Mr. Eure | Brewster High School

Cooking the Books

Before the end of Monday’s class, you must start the grade abatement process by giving me the score you believe you deserve this quarter. If you haven’t already, you will be required to complete the handwritten portion of the rubric. Any other writing you’ve prepared can be submitted tomorrow or over the ensuing week.

Honesty and accuracy are the most important elements of this process.  Many of you are a 6. Some push into a 7, but the particulars are important: 7 indicates an impeccable work ethic, a strong performance in all aspects of the course, a consistent and reliable approach to metacognition, and so on. Did you keep up with regular reflections on what you learned each week? Did you finish your final essay when you needed to? Have you used every single period in class productively? Did you read everything you were told to in the final series of instructional posts? If not, a 7 is hard to justify.

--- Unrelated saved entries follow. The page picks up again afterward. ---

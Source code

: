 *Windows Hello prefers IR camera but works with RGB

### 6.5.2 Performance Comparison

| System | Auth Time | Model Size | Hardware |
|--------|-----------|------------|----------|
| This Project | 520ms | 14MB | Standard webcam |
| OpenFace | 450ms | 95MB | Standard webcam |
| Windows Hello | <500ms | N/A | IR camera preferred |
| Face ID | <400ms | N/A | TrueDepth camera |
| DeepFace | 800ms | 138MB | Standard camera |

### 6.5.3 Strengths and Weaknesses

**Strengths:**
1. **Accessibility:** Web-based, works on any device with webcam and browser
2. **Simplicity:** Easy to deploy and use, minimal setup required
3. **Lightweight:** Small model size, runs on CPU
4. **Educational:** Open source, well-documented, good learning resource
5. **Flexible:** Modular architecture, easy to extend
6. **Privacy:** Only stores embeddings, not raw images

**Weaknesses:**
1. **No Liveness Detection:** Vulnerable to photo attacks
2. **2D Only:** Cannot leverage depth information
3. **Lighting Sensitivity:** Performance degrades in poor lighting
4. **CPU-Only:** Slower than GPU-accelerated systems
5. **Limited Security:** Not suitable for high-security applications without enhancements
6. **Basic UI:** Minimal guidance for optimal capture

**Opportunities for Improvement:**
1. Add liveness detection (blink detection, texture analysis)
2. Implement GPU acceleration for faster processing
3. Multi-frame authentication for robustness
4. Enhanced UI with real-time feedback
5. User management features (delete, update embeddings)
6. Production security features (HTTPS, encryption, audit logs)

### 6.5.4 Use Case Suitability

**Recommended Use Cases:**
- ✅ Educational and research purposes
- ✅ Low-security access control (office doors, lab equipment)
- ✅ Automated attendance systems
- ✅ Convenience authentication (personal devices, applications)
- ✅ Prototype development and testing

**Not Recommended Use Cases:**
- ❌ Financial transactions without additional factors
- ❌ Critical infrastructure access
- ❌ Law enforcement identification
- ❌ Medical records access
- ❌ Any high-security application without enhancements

Getting into the 8 and 9 range is obviously even more difficult, yet that’s where most of you want to be. A reliance on scores of 90+ has been bred into you over a decade of formal schooling. We’ve covered the reasons for this—and the deleterious impact of it—enough this semester, but there is one question worth asking again: How do we reconcile honesty and accuracy in grade abatement with a school culture obsessed with grades?

The answer we are testing comes from gamification. If you’re truly a 7 or above, you’ve read all the articles given to you over the last month—the addenda to our fundamental study of grade abatement and learning, plus the core documents themselves—so you know that one version of gamification is the collaborative pursuit of a collective goal like the one outlined in the last post. Two notes before we connect it to your honesty and accuracy:

First, if you reach that goal, you will have learned a lot about working in teams, about good writing, about editing and revision, etc., and you’ll have a showcase of your best writing. If, on the other hand, you aren’t part of the team that pulls it off, you will have learned nothing—but you suffer the penalty of not having your work displayed, of not being part of the team’s success, of earning the disdain of your peers, etc., and that’s the sort of insidious penalty that no grade can match.

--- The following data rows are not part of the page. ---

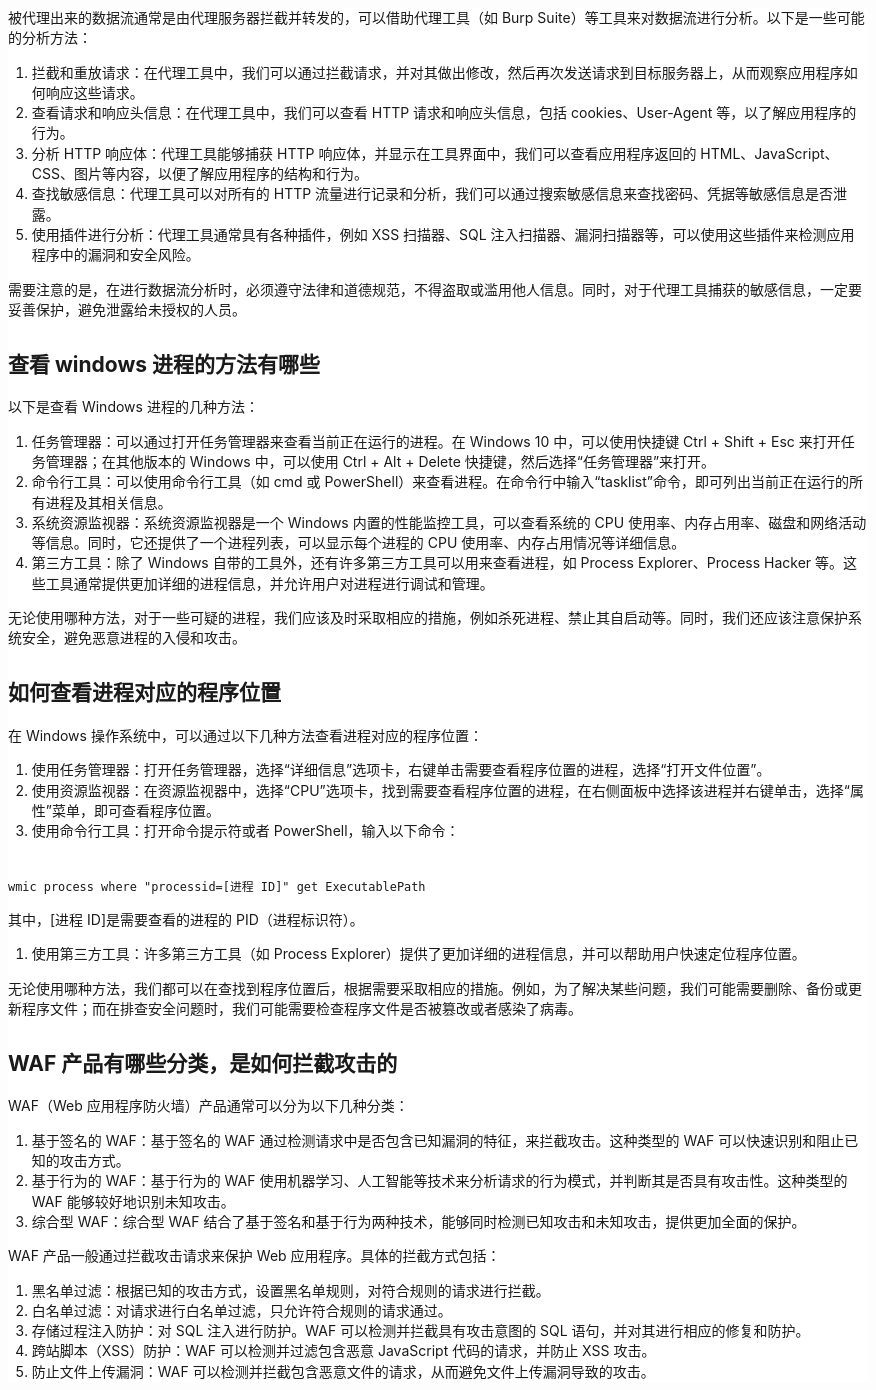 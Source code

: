 被代理出来的数据流通常是由代理服务器拦截并转发的，可以借助代理工具（如 Burp Suite）等工具来对数据流进行分析。以下是一些可能的分析方法：

1. 拦截和重放请求：在代理工具中，我们可以通过拦截请求，并对其做出修改，然后再次发送请求到目标服务器上，从而观察应用程序如何响应这些请求。
2. 查看请求和响应头信息：在代理工具中，我们可以查看 HTTP 请求和响应头信息，包括 cookies、User-Agent 等，以了解应用程序的行为。
3. 分析 HTTP 响应体：代理工具能够捕获 HTTP 响应体，并显示在工具界面中，我们可以查看应用程序返回的 HTML、JavaScript、CSS、图片等内容，以便了解应用程序的结构和行为。
4. 查找敏感信息：代理工具可以对所有的 HTTP 流量进行记录和分析，我们可以通过搜索敏感信息来查找密码、凭据等敏感信息是否泄露。
5. 使用插件进行分析：代理工具通常具有各种插件，例如 XSS 扫描器、SQL 注入扫描器、漏洞扫描器等，可以使用这些插件来检测应用程序中的漏洞和安全风险。

需要注意的是，在进行数据流分析时，必须遵守法律和道德规范，不得盗取或滥用他人信息。同时，对于代理工具捕获的敏感信息，一定要妥善保护，避免泄露给未授权的人员。

## 查看 windows 进程的方法有哪些

以下是查看 Windows 进程的几种方法：

1. 任务管理器：可以通过打开任务管理器来查看当前正在运行的进程。在 Windows 10 中，可以使用快捷键 Ctrl + Shift + Esc 来打开任务管理器；在其他版本的 Windows 中，可以使用 Ctrl + Alt + Delete 快捷键，然后选择“任务管理器”来打开。
2. 命令行工具：可以使用命令行工具（如 cmd 或 PowerShell）来查看进程。在命令行中输入“tasklist”命令，即可列出当前正在运行的所有进程及其相关信息。
3. 系统资源监视器：系统资源监视器是一个 Windows 内置的性能监控工具，可以查看系统的 CPU 使用率、内存占用率、磁盘和网络活动等信息。同时，它还提供了一个进程列表，可以显示每个进程的 CPU 使用率、内存占用情况等详细信息。
4. 第三方工具：除了 Windows 自带的工具外，还有许多第三方工具可以用来查看进程，如 Process Explorer、Process Hacker 等。这些工具通常提供更加详细的进程信息，并允许用户对进程进行调试和管理。

无论使用哪种方法，对于一些可疑的进程，我们应该及时采取相应的措施，例如杀死进程、禁止其自启动等。同时，我们还应该注意保护系统安全，避免恶意进程的入侵和攻击。

## 如何查看进程对应的程序位置

在 Windows 操作系统中，可以通过以下几种方法查看进程对应的程序位置：

1. 使用任务管理器：打开任务管理器，选择“详细信息”选项卡，右键单击需要查看程序位置的进程，选择“打开文件位置”。
2. 使用资源监视器：在资源监视器中，选择“CPU”选项卡，找到需要查看程序位置的进程，在右侧面板中选择该进程并右键单击，选择“属性”菜单，即可查看程序位置。
3. 使用命令行工具：打开命令提示符或者 PowerShell，输入以下命令：

```

wmic process where "processid=[进程 ID]" get ExecutablePath
```

其中，[进程 ID]是需要查看的进程的 PID（进程标识符）。

1. 使用第三方工具：许多第三方工具（如 Process Explorer）提供了更加详细的进程信息，并可以帮助用户快速定位程序位置。

无论使用哪种方法，我们都可以在查找到程序位置后，根据需要采取相应的措施。例如，为了解决某些问题，我们可能需要删除、备份或更新程序文件；而在排查安全问题时，我们可能需要检查程序文件是否被篡改或者感染了病毒。

## WAF 产品有哪些分类，是如何拦截攻击的

WAF（Web 应用程序防火墙）产品通常可以分为以下几种分类：

1. 基于签名的 WAF：基于签名的 WAF 通过检测请求中是否包含已知漏洞的特征，来拦截攻击。这种类型的 WAF 可以快速识别和阻止已知的攻击方式。
2. 基于行为的 WAF：基于行为的 WAF 使用机器学习、人工智能等技术来分析请求的行为模式，并判断其是否具有攻击性。这种类型的 WAF 能够较好地识别未知攻击。
3. 综合型 WAF：综合型 WAF 结合了基于签名和基于行为两种技术，能够同时检测已知攻击和未知攻击，提供更加全面的保护。

WAF 产品一般通过拦截攻击请求来保护 Web 应用程序。具体的拦截方式包括：

1. 黑名单过滤：根据已知的攻击方式，设置黑名单规则，对符合规则的请求进行拦截。
2. 白名单过滤：对请求进行白名单过滤，只允许符合规则的请求通过。
3. 存储过程注入防护：对 SQL 注入进行防护。WAF 可以检测并拦截具有攻击意图的 SQL 语句，并对其进行相应的修复和防护。
4. 跨站脚本（XSS）防护：WAF 可以检测并过滤包含恶意 JavaScript 代码的请求，并防止 XSS 攻击。
5. 防止文件上传漏洞：WAF 可以检测并拦截包含恶意文件的请求，从而避免文件上传漏洞导致的攻击。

Second, if you can still sleep at night knowing that you reaped the benefits of the hard work of others without contributing anything yourself, you probably aren’t paying attention to what I’m saying now, anyway. This post has a particular audience: students who know that being honest and accurate means taking a hit, and who are fighting the urge to embellish their profile.

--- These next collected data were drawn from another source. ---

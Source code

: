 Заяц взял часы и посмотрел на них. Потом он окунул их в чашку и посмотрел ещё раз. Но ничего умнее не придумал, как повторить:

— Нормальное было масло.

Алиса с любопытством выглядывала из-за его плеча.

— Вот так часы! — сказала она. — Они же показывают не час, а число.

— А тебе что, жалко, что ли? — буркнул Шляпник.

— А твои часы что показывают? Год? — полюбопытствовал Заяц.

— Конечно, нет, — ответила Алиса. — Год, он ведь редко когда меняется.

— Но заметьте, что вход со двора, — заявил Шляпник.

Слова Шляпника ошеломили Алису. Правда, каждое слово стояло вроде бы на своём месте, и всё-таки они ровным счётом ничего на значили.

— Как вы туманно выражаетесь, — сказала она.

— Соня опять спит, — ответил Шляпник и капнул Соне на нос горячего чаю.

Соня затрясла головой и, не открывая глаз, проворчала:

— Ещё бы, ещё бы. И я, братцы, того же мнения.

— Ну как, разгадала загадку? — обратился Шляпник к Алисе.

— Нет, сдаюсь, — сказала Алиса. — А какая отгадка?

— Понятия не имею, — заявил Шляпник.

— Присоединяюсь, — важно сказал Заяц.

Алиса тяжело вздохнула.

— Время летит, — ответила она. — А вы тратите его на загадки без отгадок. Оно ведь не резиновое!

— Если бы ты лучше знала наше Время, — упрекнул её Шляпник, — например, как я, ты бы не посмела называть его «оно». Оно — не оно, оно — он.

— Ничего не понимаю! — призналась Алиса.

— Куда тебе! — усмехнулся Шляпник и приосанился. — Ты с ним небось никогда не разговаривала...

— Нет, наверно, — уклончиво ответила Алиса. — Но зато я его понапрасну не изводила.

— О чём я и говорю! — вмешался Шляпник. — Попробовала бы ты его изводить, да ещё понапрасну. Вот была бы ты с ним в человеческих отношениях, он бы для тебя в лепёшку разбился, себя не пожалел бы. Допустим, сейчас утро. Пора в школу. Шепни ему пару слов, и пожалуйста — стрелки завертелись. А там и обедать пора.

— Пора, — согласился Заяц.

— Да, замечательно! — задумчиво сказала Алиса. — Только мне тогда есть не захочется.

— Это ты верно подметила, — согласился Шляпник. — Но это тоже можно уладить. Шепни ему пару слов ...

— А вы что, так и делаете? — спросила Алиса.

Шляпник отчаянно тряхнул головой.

The solution is a score of 100/100 that you will earn as a class if you meet the criteria in the last post. Those 100 points are the key to our gamification and, therefore, the key to your self-assessing Q4. Honesty and accuracy don’t preclude gamesmanship, after all; your brain simply has to process in parallel. Let’s break down the math:

If you are one of the many 6 students, you start with an 82 in the gradebook. Remember first that an 82 in here is multiplied by 1.08 before being folded into your GPA, which means that an 82 is actually 88.56. You don’t see that 88.56 on a report card, but it’s there. Similarly, a student whose honest and accurate assessment leads to a 5+ knows that the 77 in the gradebook is really an 83.16. Even students who have stumbled into a 5- end up factoring a 77.76 into their GPA.

But we have to back up for a moment before applying that 1.08 multiplier. If you all manage to create a website that I consider a 7 or higher, the entire class receives a grade of 100/100 points. You will then have two grades in the gradebook: your honest, accurate grade abatement score, and 100 points for reaching a collective goal. Even before your average is weighted, things are looking up. That 82 that many of you must accept? It’s now a 91. After it’s been multiplied by 1.08, it is a 98.28. Think about that for a minute. An 82 is a 6, which means that you are consistent and reliable and above-average in your work. But it also means you might have missed some deadlines or assignments, that you might lack precision in metacognition or reflection, that you weren’t always productive or focused. A student fitting those criteria walks away holding a 91, and his GPA processes that as something very close to a 100.

It’s even more remarkable a bonus for students who should receive a 5+. If you are one of these students—you struggled a bit with our exam preparations, you took weeks to finish your autodidactic essay, you never read the prefatory posts—you could end up with an 88.5 that is curved in your GPA to a 95.58. If you deserve a 5-, your 72 can become an 86, which is a 92.88 in your GPA.

Do you see now why honesty and accuracy are so important? This is about reaching an important goal that rewards you while owning and understanding your education in ways you never have. You can be accurate and honest; only greed or a particularly brutal form of the Dunning-Kruger effect could inflate your self-assessment. Don’t give in to that sort of weakness.

One change, and it wasn’t a typo: You must get this website up to a 7 to earn the collective bonus. You cannot settle for a 6; you must create something to be truly proud of.